(DATA RECORDS begins)
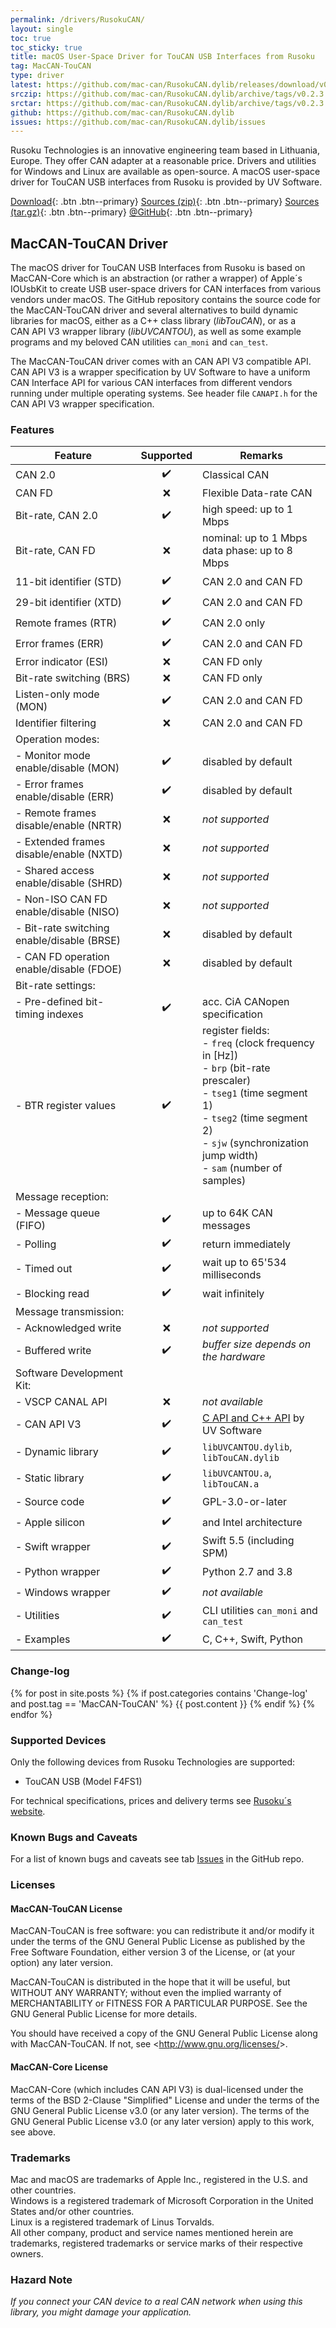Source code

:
 ```yaml
---
permalink: /drivers/RusokuCAN/
layout: single
toc: true
toc_sticky: true
title: macOS User-Space Driver for TouCAN USB Interfaces from Rusoku
tag: MacCAN-TouCAN
type: driver
latest: https://github.com/mac-can/RusokuCAN.dylib/releases/download/v0.2.3/artifacts.zip
srczip: https://github.com/mac-can/RusokuCAN.dylib/archive/tags/v0.2.3.zip
srctar: https://github.com/mac-can/RusokuCAN.dylib/archive/tags/v0.2.3.tar.gz
github: https://github.com/mac-can/RusokuCAN.dylib
issues: https://github.com/mac-can/RusokuCAN.dylib/issues
---
```

Rusoku Technologies is an innovative engineering team based in Lithuania, Europe.
They offer CAN adapter at a reasonable price.
Drivers and utilities for Windows and Linux are available as open-source.
A macOS user-space driver for TouCAN USB interfaces from Rusoku is provided by UV&nbsp;Software.

[Download]({{page.latest}}){: .btn .btn--primary}
[Sources (zip)]({{page.srczip}}){: .btn .btn--primary}
[Sources (tar.gz)]({{page.srctar}}){: .btn .btn--primary}
[@GitHub]({{page.github}}){: .btn .btn--primary}

## MacCAN-TouCAN Driver

The macOS driver for TouCAN USB Interfaces from Rusoku is based on MacCAN-Core which is an abstraction (or rather a wrapper) of Apple´s IOUsbKit to create USB user-space drivers for CAN interfaces from various vendors under macOS.
The GitHub repository contains the source code for the MacCAN-TouCAN driver and several alternatives to build dynamic libraries for macOS, either as a C++ class library (_libTouCAN_), or as a CAN&nbsp;API&nbsp;V3 wrapper library (_libUVCANTOU_), as well as some example programs and my beloved CAN utilities `can_moni` and `can_test`.

The MacCAN-TouCAN driver comes with an CAN&nbsp;API&nbsp;V3 compatible API.
CAN&nbsp;API&nbsp;V3 is a wrapper specification by UV&nbsp;Software to have a uniform CAN Interface API for various CAN interfaces from different vendors running under multiple operating systems. See header file `CANAPI.h` for the CAN&nbsp;API&nbsp;V3 wrapper specification.

### Features

|         Feature          |     Supported      | Remarks |
| ------------------------ |:------------------:| ------- |
| CAN 2.0                  | :heavy_check_mark: |  Classical CAN |
| CAN FD                   | :x: |  Flexible Data-rate CAN |
| Bit-rate, CAN 2.0        | :heavy_check_mark: | high speed: up to 1 Mbps |
| Bit-rate, CAN FD         | :x: | nominal: up to 1 Mbps <br/> data phase: up to 8 Mbps |
| 11-bit identifier (STD)  | :heavy_check_mark: | CAN 2.0 and CAN FD |
| 29-bit identifier (XTD)  | :heavy_check_mark: | CAN 2.0 and CAN FD |
| Remote frames (RTR)      | :heavy_check_mark: | CAN 2.0 only |
| Error frames (ERR)       | :heavy_check_mark: | CAN 2.0 and CAN FD |
| Error indicator (ESI)    | :x: | CAN FD only |
| Bit-rate switching (BRS) | :x: | CAN FD only |
| Listen-only mode (MON)   | :heavy_check_mark: | CAN 2.0 and CAN FD |
| Identifier filtering     | :x: | CAN 2.0 and CAN FD |
| Operation modes: | | | |
| - Monitor mode enable/disable (MON)        | :heavy_check_mark: | disabled by default |
| - Error frames enable/disable (ERR)        | :heavy_check_mark: | disabled by default |
| - Remote frames disable/enable (NRTR)      | :x: | _not supported_ |
| - Extended frames disable/enable (NXTD)    | :x: | _not supported_ |
| - Shared access enable/disable (SHRD)      | :x: | _not supported_ |
| - Non-ISO CAN FD enable/disable (NISO)     | :x: | _not supported_ |
| - Bit-rate switching enable/disable (BRSE) | :x: | disabled by default |
| - CAN FD operation enable/disable (FDOE)   | :x: | disabled by default |
| Bit-rate settings: | | | |
| - Pre-defined bit-timing indexes | :heavy_check_mark: | acc. CiA CANopen specification |
| - BTR register values            | :heavy_check_mark: | register fields:<br/>- `freq` (clock frequency in [Hz])<br/>- `brp` (bit-rate prescaler)<br/>- `tseg1` (time segment 1)<br/>- `tseg2` (time segment 2)<br/>- `sjw` (synchronization jump width)<br/>- `sam` (number of samples) |
| Message reception: | | | |
| - Message queue (FIFO) | :heavy_check_mark: | up to 64K CAN messages |
|   - Polling            | :heavy_check_mark: | return immediately |
|   - Timed out          | :heavy_check_mark: | wait up to 65'534 milliseconds |
|   - Blocking read      | :heavy_check_mark: | wait infinitely |
| Message transmission: | | | |
| - Acknowledged write | :x: | _not supported_  |
| - Buffered write     | :heavy_check_mark: | _buffer size depends on the hardware_ |
| Software Development Kit: | | | |
| - VSCP CANAL API  | :x: | _not available_ |
| - CAN API V3      | :heavy_check_mark: | [C API and C++ API](/wrapper/canapi-v3/) by UV&nbsp;Software |
| - Dynamic library | :heavy_check_mark: | `libUVCANTOU.dylib`, `libTouCAN.dylib` |
| - Static library  | :heavy_check_mark: | `libUVCANTOU.a`, `libTouCAN.a` |
| - Source code     | :heavy_check_mark: | GPL-3.0-or-later |
| - Apple silicon   | :heavy_check_mark: | and Intel architecture |
| - Swift wrapper   | :heavy_check_mark: | Swift 5.5 (including SPM) |
| - Python wrapper  | :heavy_check_mark: | Python 2.7 and 3.8 |
| - Windows wrapper | :heavy_check_mark: | _not available_ |
| - Utilities       | :heavy_check_mark: | CLI utilities `can_moni` and `can_test`|
| - Examples        | :heavy_check_mark: | C, C++, Swift, Python |

### Change-log

{% for post in site.posts %}
{% if post.categories contains 'Change-log' and post.tag == 'MacCAN-TouCAN' %}
{{ post.content }}
{% endif %}
{% endfor %}

### Supported Devices

Only the following devices from Rusoku Technologies are supported:
- TouCAN USB (Model F4FS1)

For technical specifications, prices and delivery terms see [Rusoku´s website](https://www.rusoku.com/products).

### Known Bugs and Caveats

For a list of known bugs and caveats see tab [Issues]({{page.issues}}) in the GitHub repo.

### Licenses

#### MacCAN-TouCAN License

MacCAN-TouCAN is free software: you can redistribute it and/or modify
it under the terms of the GNU General Public License as published by
the Free Software Foundation, either version 3 of the License, or
(at your option) any later version.

MacCAN-TouCAN is distributed in the hope that it will be useful,
but WITHOUT ANY WARRANTY; without even the implied warranty of
MERCHANTABILITY or FITNESS FOR A PARTICULAR PURPOSE.  See the
GNU General Public License for more details.

You should have received a copy of the GNU General Public License
along with MacCAN-TouCAN.  If not, see &lt;http://www.gnu.org/licenses/&gt;.

#### MacCAN-Core License

MacCAN-Core (which includes CAN API V3) is dual-licensed under the terms of the BSD 2-Clause "Simplified" License
and under the terms of the GNU General Public License v3.0 (or any later version).
The terms of the GNU General Public License v3.0 (or any later version) apply to this work, see above.

### Trademarks

Mac and macOS are trademarks of Apple Inc., registered in the U.S. and other countries. \
Windows is a registered trademark of Microsoft Corporation in the United States and/or other countries. \
Linux is a registered trademark of Linus Torvalds. \
All other company, product and service names mentioned herein are trademarks, registered trademarks or service marks of their respective owners.

### Hazard Note

_If you connect your CAN device to a real CAN network when using this library, you might damage your application._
(DATA RECORDS ends)
PROBLEM DESCRIPTION — Could you return exactly the stretch of the data above that starts at the line with "CAN 2.0 only |" and ends at the line with "- Remote frames", both lines included?

OUTPUT OF THE EXERCISE —
| Remote frames (RTR)      | :heavy_check_mark: | CAN 2.0 only |
| Error frames (ERR)       | :heavy_check_mark: | CAN 2.0 and CAN FD |
| Error indicator (ESI)    | :x: | CAN FD only |
| Bit-rate switching (BRS) | :x: | CAN FD only |
| Listen-only mode (MON)   | :heavy_check_mark: | CAN 2.0 and CAN FD |
| Identifier filtering     | :x: | CAN 2.0 and CAN FD |
| Operation modes: | | | |
| - Monitor mode enable/disable (MON)        | :heavy_check_mark: | disabled by default |
| - Error frames enable/disable (ERR)        | :heavy_check_mark: | disabled by default |
| - Remote frames disable/enable (NRTR)      | :x: | _not supported_ |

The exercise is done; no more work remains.